Say that we have an offense that includes some indicators of compromise: bill, feathers, quack, waddle. We’d start searching on those indicators and come back with everything from restaurant charges, to pillows, to bad doctors, to Opus. Cognitive would put them all together, understand that it looks like a duck, sounds like a duck and walks like a duck, so it’s probably a duck. And then it would tell you exactly why it thinks that this particular offense is a duck, and show you the sources it used to reach that conclusion.

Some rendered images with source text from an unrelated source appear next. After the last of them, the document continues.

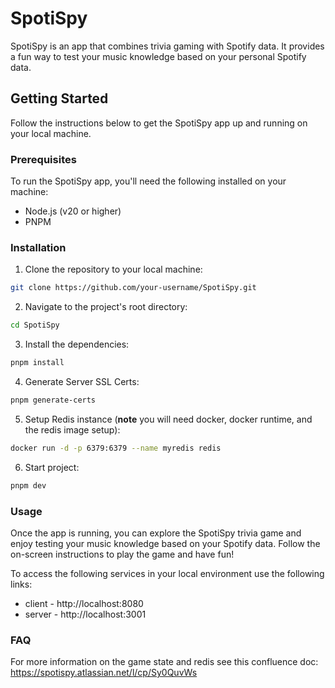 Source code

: # SpotiSpy

SpotiSpy is an app that combines trivia gaming with Spotify data. It provides a fun way to test your music knowledge
based on your personal Spotify data.

## Getting Started

Follow the instructions below to get the SpotiSpy app up and running on your local machine.

### Prerequisites

To run the SpotiSpy app, you'll need the following installed on your machine:

- Node.js (v20 or higher)
- PNPM

### Installation

1. Clone the repository to your local machine:

```bash
git clone https://github.com/your-username/SpotiSpy.git
```

2. Navigate to the project's root directory:

```bash
cd SpotiSpy
```

3. Install the dependencies:

```bash
pnpm install
```

4. Generate Server SSL Certs:

```bash
pnpm generate-certs
```

5. Setup Redis instance (**note** you will need docker, docker runtime, and the redis image setup):

```bash
docker run -d -p 6379:6379 --name myredis redis
```

6. Start project:

```bash
pnpm dev
```

### Usage

Once the app is running, you can explore the SpotiSpy trivia game and enjoy testing your music knowledge based on your
Spotify data. Follow the on-screen instructions to play the game and have fun!

To access the following services in your local environment use the following links:

- client - http://localhost:8080
- server - http://localhost:3001

### FAQ

For more information on the game state and redis see this confluence doc: https://spotispy.atlassian.net/l/cp/Sy0QuvWs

One last example. If you’ve taken the CISSP exam, you know it’s about as much fun as a root canal without novocaine. The material is obscure (fire extinguisher codes anyone?), and the questions are designed to be difficult (“choose the most correct answer”). You could point a search engine at the body of knowledge, but you can’t just drop the question into the search field and get anything like a good answer out of it.
But if you feed the BOK into a cognitive engine that has a basic security vocabulary, it’ll get roughly half the questions right. Think about that for a moment – the engine read the BOK, then read the question, read the answers, and understood enough to get half the questions right. That’s impressive, but not the end of the story. A key part of building a cognitive engine is to teach, train and calibrate the corpus of knowledge. After a few weeks of working with it, it’ll then score 90% or better – if cognitive was five years old, it could get certified. By the way, those other questions are the ones we all think are bogus.
Is it magic? No. Cognitive isn’t skynet, it doesn’t replace people – it arguments them. I’ve heard some folks say that cognitive security will replace a tier-one SOC operator. No it won’t. It’ll give those folks somewhere else to go ask questions (almost like augmenting tier-2). A human will always be in the loop, but the heavy lifting of analyzing an event can be reduced with cognitive. It’ll allow for faster diagnosis, which not only saves time and money, but also let’s us start our remediation process faster, and return to service sooner.
With a modern security intelligence platform in a well instrumented environment, cognitive security, and a robust incident response workflow engine we have the potential to reduce the time from when an incident occurs to when it’s fully remediated from days or weeks, to minutes or hours. That’s a game-changing event. But that full life-cycle only works if we have access to all the security information – machine and human generated. We need to do it, because we have to improve the risk posture of the business.